Police and prosecutors have historically defended civil asset forfeiture—the taking of one’s property by the government without having to convict the property owner of committing a crime—by arguing that it’s necessary to disrupt cartels and large criminal enterprises. The data, however, reveal a different story.

Newly released data for 2018 forfeiture cases in Utah show that only 0.8% of cases involved cash in excess of $50,000—a reasonable threshold for large criminal activity. Even lowering that threshold to $10,000 means only 8.8% cases are above the amount.

In other words, forfeiture is typically utilized in Utah for low-dollar cases — and 98% of all forfeitures in Utah last year involved seizing cash. The median amount taken? A mere $1,731.

The simple economics of this situation highlight the problem: no one in their right mind would hire an attorney for several thousand dollars, or more, in order to try and reclaim such a small sum. It’s little wonder, then, that 64% of cases involved a default judgment, where the person didn’t even attempt to fight back.

To be clear, many of these cases do in fact involve criminals who should not keep their ill-gotten gains. 89% of cases had a criminal charge associated with the seizure, and 60% resulted in conviction. But that still leaves a profound number of Utahns in 2018—and every year—who are presumed innocent, yet their property is accused of guilt and taken from them.

86% of Utahns already agree that civil asset forfeiture should not occur. The Legislature has flirted with minor reforms in recent years, but it’s time to follow other states that have recently led the way, and eliminate civil asset forfeiture entirely.

This does not mean eliminating forfeiture—not at all. Criminal asset forfeiture would remain an option for any prosecutor to pursue, and since so many cases already involve an associated criminal charge, it’s not too much to ask that the forfeiture case be tied together with the criminal case. 

For years, prosecutors and police have unfortunately pushed back against reforming civil asset forfeiture. But it’s time to resolve things in a way where all sides can accomplish their goal and be satisfied.

Law enforcement wants criminals to be dispossessed of their instrumentalities and proceeds of crime. This is a praiseworthy goal—and it’s one that can be realized through criminal asset forfeiture. If Bob steals from a store and later sells these items, Bob can be convicted of burglary and the money he received from the sales can be forfeited, all in the same case. No civil asset forfeiture is needed.

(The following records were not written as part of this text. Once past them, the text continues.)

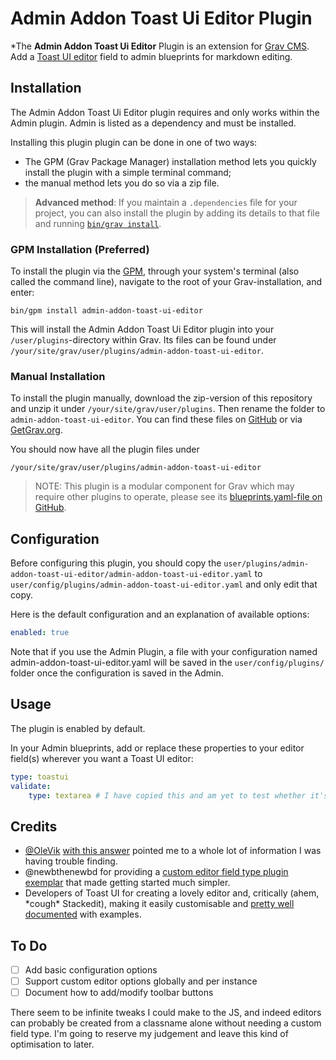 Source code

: # Admin Addon Toast Ui Editor Plugin

*The **Admin Addon Toast Ui Editor** Plugin is an extension for [Grav CMS](https://github.com/getgrav/grav). Add a [Toast UI editor](https://ui.toast.com/tui-editor) field to admin blueprints for markdown editing.

## Installation

The Admin Addon Toast Ui Editor plugin requires and only works within the Admin plugin. Admin is listed as a dependency and must be installed.

Installing this plugin plugin can be done in one of two ways:

* The GPM (Grav Package Manager) installation method lets you quickly install the plugin with a simple terminal command;
* the manual method lets you do so via a zip file.

> **Advanced method**: If you maintain a `.dependencies` file for your project, you can also install the plugin by adding its details to that file and running [`bin/grav install`](https://learn.getgrav.org/cli-console/grav-cli#install).

### GPM Installation (Preferred)

To install the plugin via the [GPM](https://learn.getgrav.org/cli-console/grav-cli-gpm), through your system's terminal (also called the command line), navigate to the root of your Grav-installation, and enter:

    bin/gpm install admin-addon-toast-ui-editor

This will install the Admin Addon Toast Ui Editor plugin into your `/user/plugins`-directory within Grav. Its files can be found under `/your/site/grav/user/plugins/admin-addon-toast-ui-editor`.

### Manual Installation

To install the plugin manually, download the zip-version of this repository and unzip it under `/your/site/grav/user/plugins`. Then rename the folder to `admin-addon-toast-ui-editor`. You can find these files on [GitHub](https://github.com/hughbris/grav-plugin-admin-addon-toast-ui-editor) or via [GetGrav.org](https://getgrav.org/downloads/plugins).

You should now have all the plugin files under

    /your/site/grav/user/plugins/admin-addon-toast-ui-editor
	
> NOTE: This plugin is a modular component for Grav which may require other plugins to operate, please see its [blueprints.yaml-file on GitHub](https://github.com/hughbris/grav-plugin-admin-addon-toast-ui-editor/blob/main/blueprints.yaml).

## Configuration

Before configuring this plugin, you should copy the `user/plugins/admin-addon-toast-ui-editor/admin-addon-toast-ui-editor.yaml` to `user/config/plugins/admin-addon-toast-ui-editor.yaml` and only edit that copy.

Here is the default configuration and an explanation of available options:

```yaml
enabled: true
```

Note that if you use the Admin Plugin, a file with your configuration named admin-addon-toast-ui-editor.yaml will be saved in the `user/config/plugins/` folder once the configuration is saved in the Admin.

## Usage

The plugin is enabled by default.

In your Admin blueprints, add or replace these properties to your editor field(s) wherever you want a Toast UI editor:

```yaml
type: toastui
validate:
    type: textarea # I have copied this and am yet to test whether it's important
```

## Credits

* [@OleVik](https://github.com/OleVik) [with this answer](https://github.com/getgrav/grav/issues/1438#issuecomment-295670646) pointed me to a whole lot of information I was having trouble finding.
* @newbthenewbd for providing a [custom editor field type plugin exemplar](https://github.com/newbthenewbd/grav-plugin-tinymce-editor) that made getting started much simpler.
* Developers of Toast UI for creating a lovely editor and, critically (ahem, \*cough\* Stackedit), making it easily customisable and [pretty well documented](https://nhn.github.io/tui.editor/latest/) with examples.

## To Do

- [ ] Add basic configuration options
- [ ] Support custom editor options globally and per instance
- [ ] Document how to add/modify toolbar buttons

There seem to be infinite tweaks I could make to the JS, and indeed editors can probably be created from a classname alone without needing a custom field type. I'm going to reserve my judgement and leave this kind of optimisation to later.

And the conviction requirement can be waived in cases where there is no one to prosecute—say, for example, an alleged drug mule driving along I-80 who disclaims interest in the money that’s seized and claims it’s not his. If a person flees Utah or doesn’t assert any connection to the seized property, that property can be forfeited without a criminal conviction. 

But requiring the conviction as a general rule balances the other side of the equation: property rights and due process. Indeed, law enforcement has been quick to state in legislative hearings that they do not want to take property from innocent people. However, unless and until property owners are proven guilty and convicted, they are indeed presumed innocent. Utah’s forfeiture law should reflect that, so the aspirations expressed by law enforcement are realized.

In short, eliminating civil forfeiture, and utilizing criminal forfeiture instead, helps balance the interests of the public and law enforcement by letting innocent people keep their property and only taking it when the government has met its burden to convict the person of a crime.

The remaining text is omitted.